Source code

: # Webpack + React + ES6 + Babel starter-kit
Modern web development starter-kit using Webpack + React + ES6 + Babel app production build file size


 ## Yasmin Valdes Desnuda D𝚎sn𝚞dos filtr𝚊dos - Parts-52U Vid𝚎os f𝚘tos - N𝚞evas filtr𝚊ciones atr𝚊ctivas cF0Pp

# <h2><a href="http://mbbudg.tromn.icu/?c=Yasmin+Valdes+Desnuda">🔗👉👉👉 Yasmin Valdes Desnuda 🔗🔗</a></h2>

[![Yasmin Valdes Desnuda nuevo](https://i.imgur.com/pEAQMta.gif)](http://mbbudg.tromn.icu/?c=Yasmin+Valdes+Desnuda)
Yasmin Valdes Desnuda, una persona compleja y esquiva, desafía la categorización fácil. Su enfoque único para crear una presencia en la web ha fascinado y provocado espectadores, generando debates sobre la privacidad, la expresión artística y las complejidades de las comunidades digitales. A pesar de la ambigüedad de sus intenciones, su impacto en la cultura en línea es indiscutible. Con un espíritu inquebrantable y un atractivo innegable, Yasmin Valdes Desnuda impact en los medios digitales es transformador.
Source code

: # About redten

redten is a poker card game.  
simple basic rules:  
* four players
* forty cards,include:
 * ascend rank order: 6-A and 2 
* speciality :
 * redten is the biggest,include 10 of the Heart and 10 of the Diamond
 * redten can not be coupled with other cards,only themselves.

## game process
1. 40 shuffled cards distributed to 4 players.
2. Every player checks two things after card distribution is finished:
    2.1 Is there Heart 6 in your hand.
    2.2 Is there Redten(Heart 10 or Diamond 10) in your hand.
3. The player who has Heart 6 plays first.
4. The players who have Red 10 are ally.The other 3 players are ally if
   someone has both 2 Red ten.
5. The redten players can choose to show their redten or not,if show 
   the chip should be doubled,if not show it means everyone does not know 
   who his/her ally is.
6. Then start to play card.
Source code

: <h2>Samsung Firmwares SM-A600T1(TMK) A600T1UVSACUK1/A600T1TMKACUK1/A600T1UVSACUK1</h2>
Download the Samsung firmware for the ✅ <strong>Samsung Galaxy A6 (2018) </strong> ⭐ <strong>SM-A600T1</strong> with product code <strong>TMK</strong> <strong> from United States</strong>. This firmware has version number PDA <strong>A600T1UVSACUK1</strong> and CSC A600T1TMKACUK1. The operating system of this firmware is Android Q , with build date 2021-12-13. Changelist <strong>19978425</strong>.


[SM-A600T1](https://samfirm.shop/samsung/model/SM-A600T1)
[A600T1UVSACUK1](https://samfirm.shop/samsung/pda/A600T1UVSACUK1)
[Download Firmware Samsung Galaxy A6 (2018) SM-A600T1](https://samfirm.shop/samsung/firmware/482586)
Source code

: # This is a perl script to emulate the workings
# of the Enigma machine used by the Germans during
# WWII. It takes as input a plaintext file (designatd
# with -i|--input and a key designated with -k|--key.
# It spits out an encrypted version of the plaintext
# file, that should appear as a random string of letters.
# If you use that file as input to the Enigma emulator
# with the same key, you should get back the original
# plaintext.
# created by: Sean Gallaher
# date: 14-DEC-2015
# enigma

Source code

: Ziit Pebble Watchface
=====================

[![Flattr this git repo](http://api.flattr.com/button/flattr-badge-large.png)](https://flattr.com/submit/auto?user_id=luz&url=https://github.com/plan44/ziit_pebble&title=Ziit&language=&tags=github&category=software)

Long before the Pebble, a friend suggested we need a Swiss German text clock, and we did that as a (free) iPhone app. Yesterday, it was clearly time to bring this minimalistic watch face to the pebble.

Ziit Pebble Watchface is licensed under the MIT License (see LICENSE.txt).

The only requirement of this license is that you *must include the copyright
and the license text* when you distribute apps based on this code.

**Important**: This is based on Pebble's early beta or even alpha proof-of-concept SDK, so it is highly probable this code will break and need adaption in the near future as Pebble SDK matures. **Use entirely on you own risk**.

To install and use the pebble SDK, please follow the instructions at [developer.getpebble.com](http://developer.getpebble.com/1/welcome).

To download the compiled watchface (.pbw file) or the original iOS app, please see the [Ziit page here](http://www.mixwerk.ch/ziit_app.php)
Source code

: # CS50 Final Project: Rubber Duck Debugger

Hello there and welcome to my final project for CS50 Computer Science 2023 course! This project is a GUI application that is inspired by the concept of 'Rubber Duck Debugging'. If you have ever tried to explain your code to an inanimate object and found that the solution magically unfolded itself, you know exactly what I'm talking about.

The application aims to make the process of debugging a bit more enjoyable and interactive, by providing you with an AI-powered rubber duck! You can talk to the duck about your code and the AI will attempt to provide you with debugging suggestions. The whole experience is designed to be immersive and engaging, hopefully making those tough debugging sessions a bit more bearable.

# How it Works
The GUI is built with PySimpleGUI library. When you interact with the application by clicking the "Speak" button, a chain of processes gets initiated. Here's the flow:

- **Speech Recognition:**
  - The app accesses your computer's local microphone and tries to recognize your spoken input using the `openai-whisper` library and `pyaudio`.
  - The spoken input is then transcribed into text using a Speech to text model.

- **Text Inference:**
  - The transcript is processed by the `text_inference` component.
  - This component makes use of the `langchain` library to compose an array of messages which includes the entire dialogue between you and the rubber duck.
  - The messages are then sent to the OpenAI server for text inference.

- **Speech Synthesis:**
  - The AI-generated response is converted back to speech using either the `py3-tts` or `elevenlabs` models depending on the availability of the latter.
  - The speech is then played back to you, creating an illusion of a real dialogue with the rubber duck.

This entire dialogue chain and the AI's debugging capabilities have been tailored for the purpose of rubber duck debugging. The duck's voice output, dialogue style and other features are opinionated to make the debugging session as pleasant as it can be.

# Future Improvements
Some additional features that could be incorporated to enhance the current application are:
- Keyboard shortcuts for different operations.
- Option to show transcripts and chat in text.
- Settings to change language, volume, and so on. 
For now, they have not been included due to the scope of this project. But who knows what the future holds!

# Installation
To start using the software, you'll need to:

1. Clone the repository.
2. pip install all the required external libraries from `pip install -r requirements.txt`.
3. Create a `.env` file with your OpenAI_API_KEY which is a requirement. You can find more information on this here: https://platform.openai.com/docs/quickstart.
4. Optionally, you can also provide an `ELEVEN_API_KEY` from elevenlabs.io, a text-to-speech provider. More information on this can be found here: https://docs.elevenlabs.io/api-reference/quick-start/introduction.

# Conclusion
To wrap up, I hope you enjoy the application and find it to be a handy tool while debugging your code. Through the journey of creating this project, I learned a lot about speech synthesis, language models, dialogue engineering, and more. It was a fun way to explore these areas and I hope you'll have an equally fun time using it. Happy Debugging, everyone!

= = = =

# What to do
The exact lines of the material above starting at the one that contains "Rubber Duck Debugger" and ending at the one that contains "- The app accesses" are what to retype; leave out everything else.

# Expected answer
: # CS50 Final Project: Rubber Duck Debugger

Hello there and welcome to my final project for CS50 Computer Science 2023 course! This project is a GUI application that is inspired by the concept of 'Rubber Duck Debugging'. If you have ever tried to explain your code to an inanimate object and found that the solution magically unfolded itself, you know exactly what I'm talking about.

The application aims to make the process of debugging a bit more enjoyable and interactive, by providing you with an AI-powered rubber duck! You can talk to the duck about your code and the AI will attempt to provide you with debugging suggestions. The whole experience is designed to be immersive and engaging, hopefully making those tough debugging sessions a bit more bearable.

# How it Works
The GUI is built with PySimpleGUI library. When you interact with the application by clicking the "Speak" button, a chain of processes gets initiated. Here's the flow:

- **Speech Recognition:**
  - The app accesses your computer's local microphone and tries to recognize your spoken input using the `openai-whisper` library and `pyaudio`.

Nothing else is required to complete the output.